Last month, the FTC closed an investigation into whether Jantec Sign Group overstated the extent to which its neon signs are made in the United States.  According to the FTC, the signs incorporated significant imported components.  

As it has in numerous other closing letters and enforcement decisions, the FTC reiterated that, in order to make an unqualified "Made in USA" claim, the product must be "all or virtually all" made in the United States.  In order to determine whether a product qualifies, marketers must consider a number of factors, including the proportion of the product's total manufacturing costs attributable to U.S. parts and processing, how far removed any foreign content is from the finished product, and the importance of the foreign content or processing to the overall function of the product. 

A recent case from the federal court in the District of New Jersey is an important reminder that a false or misleading "Made in the USA" claim may also result in a false advertising claim from a private plaintiff as well.  In Fish Kiss v.
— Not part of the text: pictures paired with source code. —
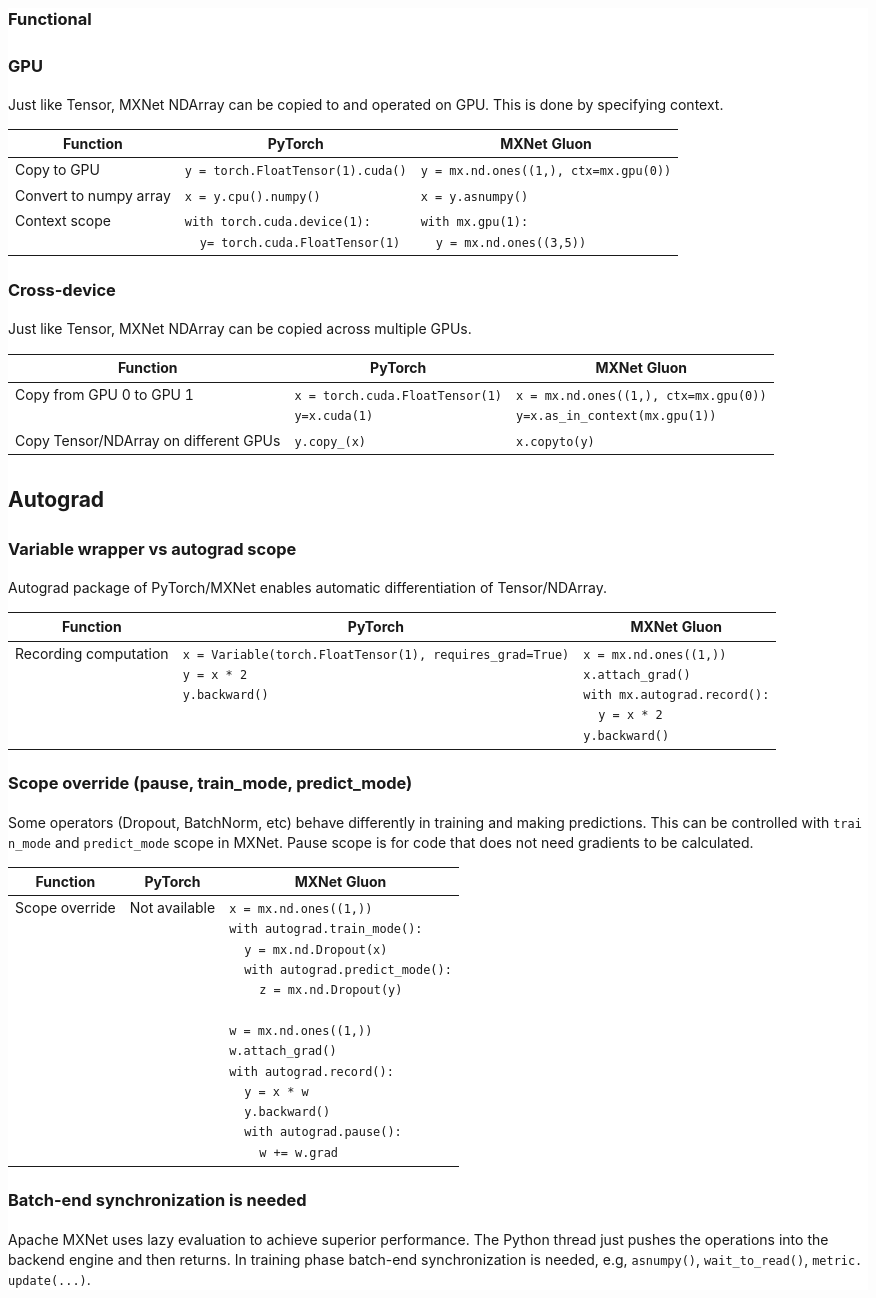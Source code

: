 ### Functional

### GPU

Just like Tensor, MXNet NDArray can be copied to and operated on GPU. This is done by specifying context.

| Function               | PyTorch                           | MXNet Gluon                                                                |
|------------------------|-----------------------------------|----------------------------------------------------------------------------|
| Copy to GPU            | `y = torch.FloatTensor(1).cuda()` | `y = mx.nd.ones((1,), ctx=mx.gpu(0))`                                      |
| Convert to numpy array | `x = y.cpu().numpy()`             | `x = y.asnumpy()`                                                          |
| Context scope          | `with torch.cuda.device(1):`<br/>&nbsp;&nbsp;&nbsp;&nbsp;`y= torch.cuda.FloatTensor(1)`                    | `with mx.gpu(1):`<br/>&nbsp;&nbsp;&nbsp;&nbsp;`y = mx.nd.ones((3,5))`      |

### Cross-device

Just like Tensor, MXNet NDArray can be copied across multiple GPUs.

| Function               | PyTorch                           | MXNet Gluon                                                                |
|------------------------|-----------------------------------|----------------------------------------------------------------------------|
| Copy from GPU 0 to GPU 1           | `x = torch.cuda.FloatTensor(1)`<br/>`y=x.cuda(1)`| `x = mx.nd.ones((1,), ctx=mx.gpu(0))`<br/>`y=x.as_in_context(mx.gpu(1))`                                      |
| Copy Tensor/NDArray on different GPUs | `y.copy_(x)`             | `x.copyto(y)`                                                          |

## Autograd

### Variable wrapper vs autograd scope

Autograd package of PyTorch/MXNet enables automatic differentiation of Tensor/NDArray.

| Function               | PyTorch                           | MXNet Gluon                                                                |
|------------------------|-----------------------------------|----------------------------------------------------------------------------|
| Recording computation       | `x = Variable(torch.FloatTensor(1), requires_grad=True)`<br/>`y = x * 2`<br/>`y.backward()`  | `x = mx.nd.ones((1,))`<br/>`x.attach_grad()`<br/>`with mx.autograd.record():`<br/>&nbsp;&nbsp;&nbsp;&nbsp;`y = x * 2`<br/>`y.backward()`                                   |

### Scope override (pause, train_mode, predict_mode)

Some operators (Dropout, BatchNorm, etc) behave differently in training and making predictions. This can be controlled with `train_mode` and `predict_mode` scope in MXNet.
Pause scope is for code that does not need gradients to be calculated.

| Function               | PyTorch                           | MXNet Gluon                                                                |
|------------------------|-----------------------------------|----------------------------------------------------------------------------|
| Scope override   | Not available | `x = mx.nd.ones((1,))`<br/>`with autograd.train_mode():`<br/>&nbsp;&nbsp;&nbsp;&nbsp;`y = mx.nd.Dropout(x)`<br/>&nbsp;&nbsp;&nbsp;&nbsp;`with autograd.predict_mode():`<br/>&nbsp;&nbsp;&nbsp;&nbsp;&nbsp;&nbsp;&nbsp;&nbsp;`z = mx.nd.Dropout(y)`<br/><br/>`w = mx.nd.ones((1,))`<br/>`w.attach_grad()`<br/>`with autograd.record():`<br/>&nbsp;&nbsp;&nbsp;&nbsp;`y = x * w`<br/>&nbsp;&nbsp;&nbsp;&nbsp;`y.backward()`<br/>&nbsp;&nbsp;&nbsp;&nbsp;`with autograd.pause():`<br/>&nbsp;&nbsp;&nbsp;&nbsp;&nbsp;&nbsp;&nbsp;&nbsp;`w += w.grad`   |

### Batch-end synchronization is needed

Apache MXNet uses lazy evaluation to achieve superior performance. The Python thread just pushes the operations into the backend engine and then returns. In training phase batch-end synchronization is needed, e.g, `asnumpy()`, `wait_to_read()`, `metric.update(...)`.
North Star Creations, the parties fought about a variety of issues arising out of a license agreement.  One of the claims brought by the plaintiff, though, alleged that the defendants violated the Lanham Act by labeling products as "Made in USA" even though the defendants' materials supplier imports its goods. 
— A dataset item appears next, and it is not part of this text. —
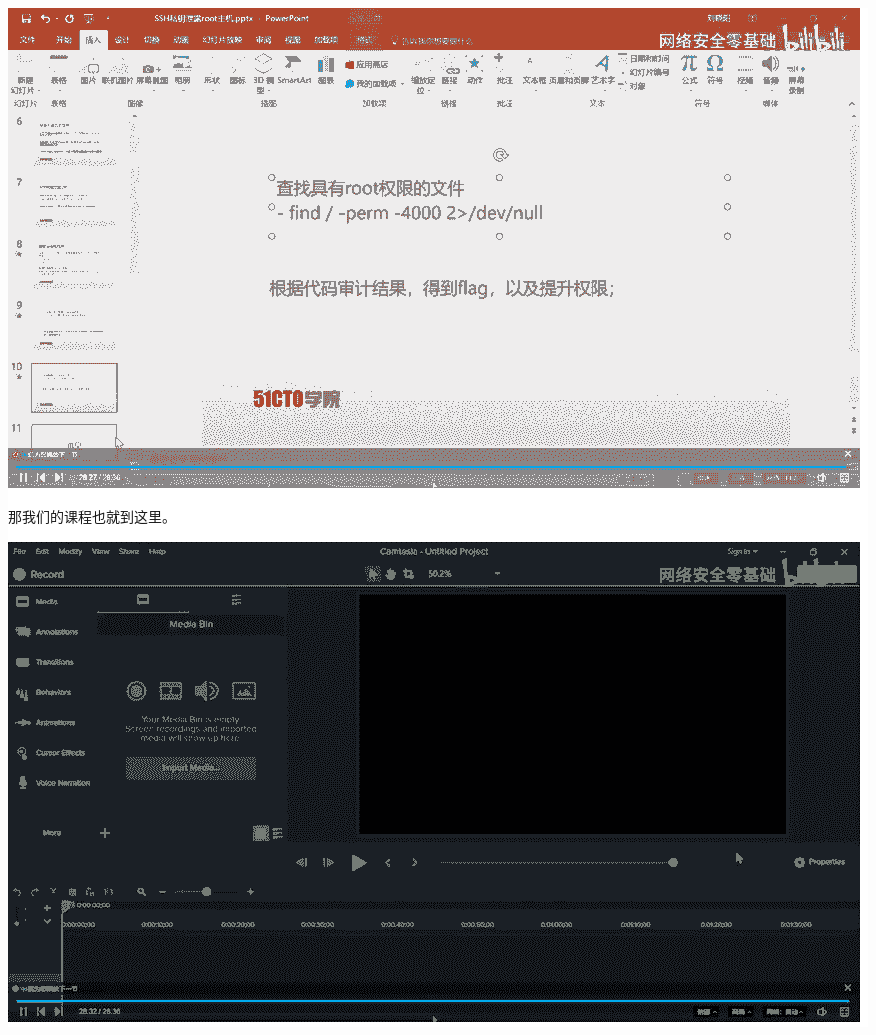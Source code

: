 ![](img/7f977f4809e16e63d5c51775e2bf10f3_25.png)

那我们的课程也就到这里。

![](img/7f977f4809e16e63d5c51775e2bf10f3_27.png)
In order to state a claim under the Lanham Act, the court said that the plaintiff must demonstrate that:  (a) the defendant made a false or misleading statement concerning its product; (b) the statement caused actual deception or at least created a tendency to deceive a substantial portion of the intended audience; (c) the deception likely influenced purchasing decisions by consumers; (d) the advertised goods traveled in interstate commerce; and (e) the statement created a likelihood of injury to the plaintiff.  Here, the court held that the plaintiff sufficiently stated a claim -- based on the defendants' "Made in USA" advertising -- sufficient to survive a motion to dismiss. 

So, if you're making "Made in the USA" claims, don't forget that it's not just the FTC that is looking at these claims.  You could hear from a competitor or consumer as well.